- **Task directions**:
This exercise calls for the records to be returned exactly, with images removed.

- **Records for this exercise**:
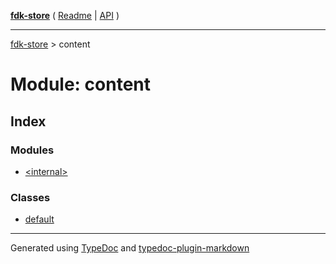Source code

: [**fdk-store**](../README.md) ( [Readme](../README.md) \| [API](../API.md) )

---

[fdk-store](../API.md) > content

# Module: content

## Index

### Modules

- [\<internal\>](internal_/README.md)

### Classes

- [default](classes/class.default.md)

---

Generated using [TypeDoc](https://typedoc.org/) and [typedoc-plugin-markdown](https://www.npmjs.com/package/typedoc-plugin-markdown)
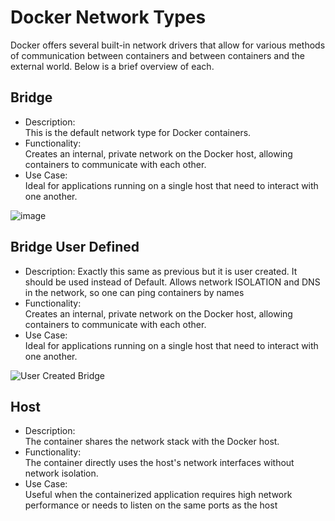 # Docker Network Types

Docker offers several built-in network drivers that allow for various methods of communication between containers and between containers and the external world. Below is a brief overview of each.

## Bridge

- Description:  
    This is the default network type for Docker containers.
- Functionality:  
    Creates an internal, private network on the Docker host, allowing containers to communicate with each other.
- Use Case:  
    Ideal for applications running on a single host that need to interact with one another.

![image](https://github.com/user-attachments/assets/67d25114-48cc-4130-a919-28adc6814263)


## Bridge User Defined

- Description:
    Exactly this same as previous but it is user created. It should be used instead of Default. Allows network ISOLATION and DNS in the network, so one can ping containers by names
- Functionality:  
    Creates an internal, private network on the Docker host, allowing containers to communicate with each other.
- Use Case:  
    Ideal for applications running on a single host that need to interact with one another.
    
![User Created Bridge](https://github.com/user-attachments/assets/e5490bfc-d3c2-469b-9446-045ffc177b10)






## Host


- Description:  
      The container shares the network stack with the Docker host.  
- Functionality:  
      The container directly uses the host's network interfaces without network isolation.   
- Use Case:   
      Useful when the containerized application requires high network performance or needs to listen on the same ports as the host

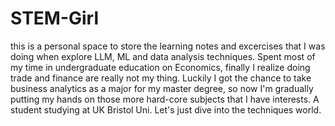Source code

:# STEM-Girl
this is a personal space to store the learning notes and excercises that I was doing when explore LLM, ML and data analysis techniques.
Spent most of my time in undergraduate education on Economics, finally I realize doing trade and finance are really not my thing. 
Luckily I got the chance to take business analytics as a major for my master degree, so now I'm gradually putting my hands on those more hard-core subjects that I have interests. 
A student studying at UK Bristol Uni. Let's just dive into the techniques world.
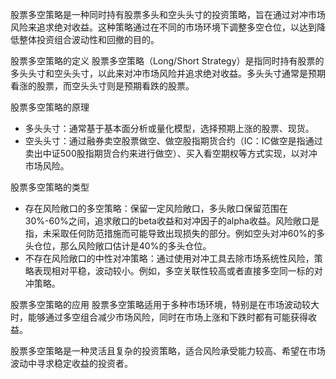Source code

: 股票多空策略是一种同时持有股票多头和空头头寸的投资策略，旨在通过对冲市场风险来追求绝对收益。这种策略通过在不同的市场环境下调整多空仓位，以达到降低整体投资组合波动性和回撤的目的。

股票多空策略的定义
股票多空策略（Long/Short Strategy）是指同时持有股票的多头头寸和空头头寸，以此来对冲市场风险并追求绝对收益。多头头寸通常是预期看涨的股票，而空头头寸则是预期看跌的股票。

股票多空策略的原理

- 多头头寸：通常基于基本面分析或量化模型，选择预期上涨的股票、现货。
- 空头头寸：通过融券卖空股票做空、做空股指期货合约（IC：IC做空是指通过卖出中证500股指期货合约来进行做空）、买入看空期权等方式实现，以对冲市场风险。

股票多空策略的类型

- 存在风险敞口的多空策略：保留一定风险敞口，多头敞口保留范围在30%-60%之间，追求敞口的beta收益和对冲因子的alpha收益。风险敞口是指，未采取任何防范措施而可能导致出现损失的部分。例如空头对冲60%的多头仓位，那么风险敞口估计是40%的多头仓位。
- 不存在风险敞口的中性对冲策略：通过使用对冲工具去除市场系统性风险，策略表现相对平稳，波动较小。例如，多空关联性较高或者直接多空同一标的对冲策略。

股票多空策略的应用
股票多空策略适用于多种市场环境，特别是在市场波动较大时，能够通过多空组合减少市场风险，同时在市场上涨和下跌时都有可能获得收益。

股票多空策略是一种灵活且复杂的投资策略，适合风险承受能力较高、希望在市场波动中寻求稳定收益的投资者。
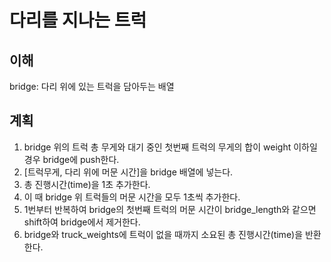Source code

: # 다리를 지나는 트럭

## 이해

bridge: 다리 위에 있는 트럭을 담아두는 배열

## 계획

1. bridge 위의 트럭 총 무게와 대기 중인 첫번째 트럭의 무게의 합이 weight 이하일 경우 bridge에 push한다.
2. [트럭무게, 다리 위에 머문 시간]을 bridge 배열에 넣는다.
3. 총 진행시간(time)을 1초 추가한다.
4. 이 때 bridge 위 트럭들의 머문 시간을 모두 1초씩 추가한다.
5. 1번부터 반복하여 bridge의 첫번째 트럭의 머문 시간이 bridge_length와 같으면 shift하여 bridge에서 제거한다.
6. bridge와 truck_weights에 트럭이 없을 때까지 소요된 총 진행시간(time)을 반환한다.
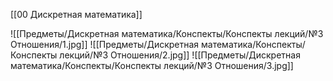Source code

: [[00 Дискретная математика]]

![[Предметы/Дискретная математика/Конспекты/Конспекты лекций/№3 Отношения/1.jpg]]
![[Предметы/Дискретная математика/Конспекты/Конспекты лекций/№3 Отношения/2.jpg]]
![[Предметы/Дискретная математика/Конспекты/Конспекты лекций/№3 Отношения/3.jpg]]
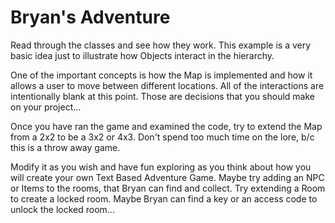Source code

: # Bryan's Adventure
Read through the classes and see how they work. This example is a very basic idea just to illustrate how Objects interact in the hierarchy.

One of the important concepts is how the Map is implemented and how it allows a user to move between different locations. All of the interactions are intentionally blank at this point. Those are decisions that you should make on your project...

Once you have ran the game and examined the code, try to extend the Map from a 2x2 to be a 3x2 or 4x3. Don't spend too much time on the lore, b/c this is a throw away game.

Modify it as you wish and have fun exploring as you think about how you will create your own Text Based Adventure Game. Maybe try adding an NPC or Items to the rooms, that Bryan can find and collect. Try extending a Room to create a locked room. Maybe Bryan can find a key or an access code to unlock the locked room...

- **Task response**:
Source code

: [**fdk-store**](../README.md) ( [Readme](../README.md) \| [API](../API.md) )

---

[fdk-store](../API.md) > content

# Module: content

## Index

### Modules

- [\<internal\>](internal_/README.md)

### Classes

- [default](classes/class.default.md)

---

Generated using [TypeDoc](https://typedoc.org/) and [typedoc-plugin-markdown](https://www.npmjs.com/package/typedoc-plugin-markdown)
 # Docker Network Types

Docker offers several built-in network drivers that allow for various methods of communication between containers and between containers and the external world. Below is a brief overview of each.

## Bridge

- Description:  
    This is the default network type for Docker containers.
- Functionality:  
    Creates an internal, private network on the Docker host, allowing containers to communicate with each other.
- Use Case:  
    Ideal for applications running on a single host that need to interact with one another.

![image](https://github.com/user-attachments/assets/67d25114-48cc-4130-a919-28adc6814263)


## Bridge User Defined

- Description:
    Exactly this same as previous but it is user created. It should be used instead of Default. Allows network ISOLATION and DNS in the network, so one can ping containers by names
- Functionality:  
    Creates an internal, private network on the Docker host, allowing containers to communicate with each other.
- Use Case:  
    Ideal for applications running on a single host that need to interact with one another.
    
![User Created Bridge](https://github.com/user-attachments/assets/e5490bfc-d3c2-469b-9446-045ffc177b10)






## Host


- Description:  
      The container shares the network stack with the Docker host.  
- Functionality:  
      The container directly uses the host's network interfaces without network isolation.   
- Use Case:   
      Useful when the containerized application requires high network performance or needs to listen on the same ports as the host

Source code

:# STEM-Girl
this is a personal space to store the learning notes and excercises that I was doing when explore LLM, ML and data analysis techniques.
Spent most of my time in undergraduate education on Economics, finally I realize doing trade and finance are really not my thing. 
Luckily I got the chance to take business analytics as a major for my master degree, so now I'm gradually putting my hands on those more hard-core subjects that I have interests. 
A student studying at UK Bristol Uni. Let's just dive into the techniques world.
Source code

: 股票多空策略是一种同时持有股票多头和空头头寸的投资策略，旨在通过对冲市场风险来追求绝对收益。这种策略通过在不同的市场环境下调整多空仓位，以达到降低整体投资组合波动性和回撤的目的。

股票多空策略的定义
股票多空策略（Long/Short Strategy）是指同时持有股票的多头头寸和空头头寸，以此来对冲市场风险并追求绝对收益。多头头寸通常是预期看涨的股票，而空头头寸则是预期看跌的股票。

股票多空策略的原理

- 多头头寸：通常基于基本面分析或量化模型，选择预期上涨的股票、现货。
- 空头头寸：通过融券卖空股票做空、做空股指期货合约（IC：IC做空是指通过卖出中证500股指期货合约来进行做空）、买入看空期权等方式实现，以对冲市场风险。

股票多空策略的类型

- 存在风险敞口的多空策略：保留一定风险敞口，多头敞口保留范围在30%-60%之间，追求敞口的beta收益和对冲因子的alpha收益。风险敞口是指，未采取任何防范措施而可能导致出现损失的部分。例如空头对冲60%的多头仓位，那么风险敞口估计是40%的多头仓位。
- 不存在风险敞口的中性对冲策略：通过使用对冲工具去除市场系统性风险，策略表现相对平稳，波动较小。例如，多空关联性较高或者直接多空同一标的对冲策略。

股票多空策略的应用
股票多空策略适用于多种市场环境，特别是在市场波动较大时，能够通过多空组合减少市场风险，同时在市场上涨和下跌时都有可能获得收益。

股票多空策略是一种灵活且复杂的投资策略，适合风险承受能力较高、希望在市场波动中寻求稳定收益的投资者。
Source code

: # 다리를 지나는 트럭

## 이해

bridge: 다리 위에 있는 트럭을 담아두는 배열

## 계획

1. bridge 위의 트럭 총 무게와 대기 중인 첫번째 트럭의 무게의 합이 weight 이하일 경우 bridge에 push한다.
2. [트럭무게, 다리 위에 머문 시간]을 bridge 배열에 넣는다.
3. 총 진행시간(time)을 1초 추가한다.
4. 이 때 bridge 위 트럭들의 머문 시간을 모두 1초씩 추가한다.
5. 1번부터 반복하여 bridge의 첫번째 트럭의 머문 시간이 bridge_length와 같으면 shift하여 bridge에서 제거한다.
6. bridge와 truck_weights에 트럭이 없을 때까지 소요된 총 진행시간(time)을 반환한다.
Source code

: [[00 Дискретная математика]]

![[Предметы/Дискретная математика/Конспекты/Конспекты лекций/№3 Отношения/1.jpg]]
![[Предметы/Дискретная математика/Конспекты/Конспекты лекций/№3 Отношения/2.jpg]]
![[Предметы/Дискретная математика/Конспекты/Конспекты лекций/№3 Отношения/3.jpg]]
Source code

: # Bryan's Adventure
Read through the classes and see how they work. This example is a very basic idea just to illustrate how Objects interact in the hierarchy.

One of the important concepts is how the Map is implemented and how it allows a user to move between different locations. All of the interactions are intentionally blank at this point. Those are decisions that you should make on your project...

Once you have ran the game and examined the code, try to extend the Map from a 2x2 to be a 3x2 or 4x3. Don't spend too much time on the lore, b/c this is a throw away game.

Modify it as you wish and have fun exploring as you think about how you will create your own Text Based Adventure Game. Maybe try adding an NPC or Items to the rooms, that Bryan can find and collect. Try extending a Room to create a locked room. Maybe Bryan can find a key or an access code to unlock the locked room...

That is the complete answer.